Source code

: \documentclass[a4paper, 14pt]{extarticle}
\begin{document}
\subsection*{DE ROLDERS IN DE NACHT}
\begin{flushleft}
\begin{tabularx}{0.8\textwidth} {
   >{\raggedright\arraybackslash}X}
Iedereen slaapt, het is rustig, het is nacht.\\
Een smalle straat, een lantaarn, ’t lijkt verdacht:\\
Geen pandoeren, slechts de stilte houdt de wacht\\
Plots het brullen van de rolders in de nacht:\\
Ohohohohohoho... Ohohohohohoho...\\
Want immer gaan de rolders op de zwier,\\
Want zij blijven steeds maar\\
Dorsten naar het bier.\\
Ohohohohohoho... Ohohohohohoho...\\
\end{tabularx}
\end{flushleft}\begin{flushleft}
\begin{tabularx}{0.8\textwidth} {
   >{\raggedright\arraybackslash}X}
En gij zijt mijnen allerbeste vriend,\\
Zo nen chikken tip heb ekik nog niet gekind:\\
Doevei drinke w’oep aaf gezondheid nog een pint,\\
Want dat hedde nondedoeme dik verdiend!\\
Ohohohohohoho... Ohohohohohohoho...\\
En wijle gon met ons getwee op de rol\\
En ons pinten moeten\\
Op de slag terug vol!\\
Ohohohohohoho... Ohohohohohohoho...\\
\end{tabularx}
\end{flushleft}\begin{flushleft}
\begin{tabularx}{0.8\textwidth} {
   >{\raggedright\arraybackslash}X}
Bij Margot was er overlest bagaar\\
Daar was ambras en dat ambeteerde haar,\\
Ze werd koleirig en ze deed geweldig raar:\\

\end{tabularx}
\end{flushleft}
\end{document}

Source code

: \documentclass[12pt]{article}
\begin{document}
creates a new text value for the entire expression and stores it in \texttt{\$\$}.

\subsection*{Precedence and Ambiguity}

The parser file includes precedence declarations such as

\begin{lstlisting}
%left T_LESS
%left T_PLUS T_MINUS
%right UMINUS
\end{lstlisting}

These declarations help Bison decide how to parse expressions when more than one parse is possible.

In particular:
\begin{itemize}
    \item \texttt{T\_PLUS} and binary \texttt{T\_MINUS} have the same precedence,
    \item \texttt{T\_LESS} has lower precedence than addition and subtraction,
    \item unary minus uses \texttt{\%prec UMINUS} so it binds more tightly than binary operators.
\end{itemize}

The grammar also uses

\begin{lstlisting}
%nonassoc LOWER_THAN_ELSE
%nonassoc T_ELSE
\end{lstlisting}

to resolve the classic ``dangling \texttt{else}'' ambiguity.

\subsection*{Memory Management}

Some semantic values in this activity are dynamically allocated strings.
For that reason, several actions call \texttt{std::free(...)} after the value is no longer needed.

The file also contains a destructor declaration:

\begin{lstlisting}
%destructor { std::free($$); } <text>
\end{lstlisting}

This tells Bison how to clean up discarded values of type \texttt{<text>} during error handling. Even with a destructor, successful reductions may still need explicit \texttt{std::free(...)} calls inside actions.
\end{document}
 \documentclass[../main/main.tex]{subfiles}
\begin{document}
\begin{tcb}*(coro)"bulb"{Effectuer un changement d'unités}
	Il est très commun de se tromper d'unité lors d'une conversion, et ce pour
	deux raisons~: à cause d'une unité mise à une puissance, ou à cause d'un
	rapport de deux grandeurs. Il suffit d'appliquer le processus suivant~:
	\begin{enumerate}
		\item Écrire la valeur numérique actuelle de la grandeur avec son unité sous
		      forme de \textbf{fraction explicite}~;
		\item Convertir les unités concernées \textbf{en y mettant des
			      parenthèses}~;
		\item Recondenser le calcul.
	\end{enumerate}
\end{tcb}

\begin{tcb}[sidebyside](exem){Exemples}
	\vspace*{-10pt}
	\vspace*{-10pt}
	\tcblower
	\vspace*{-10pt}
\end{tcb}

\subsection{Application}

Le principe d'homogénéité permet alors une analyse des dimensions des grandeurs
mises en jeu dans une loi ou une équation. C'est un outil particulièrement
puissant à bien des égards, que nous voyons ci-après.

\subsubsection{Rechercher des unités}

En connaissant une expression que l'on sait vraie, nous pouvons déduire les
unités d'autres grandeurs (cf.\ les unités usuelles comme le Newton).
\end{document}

^^^^^^^^

## What to work on
Each line of the data in which the string "textbf" appears needs to be copied.

## Task output
		      forme de \textbf{fraction explicite}~;
		\item Convertir les unités concernées \textbf{en y mettant des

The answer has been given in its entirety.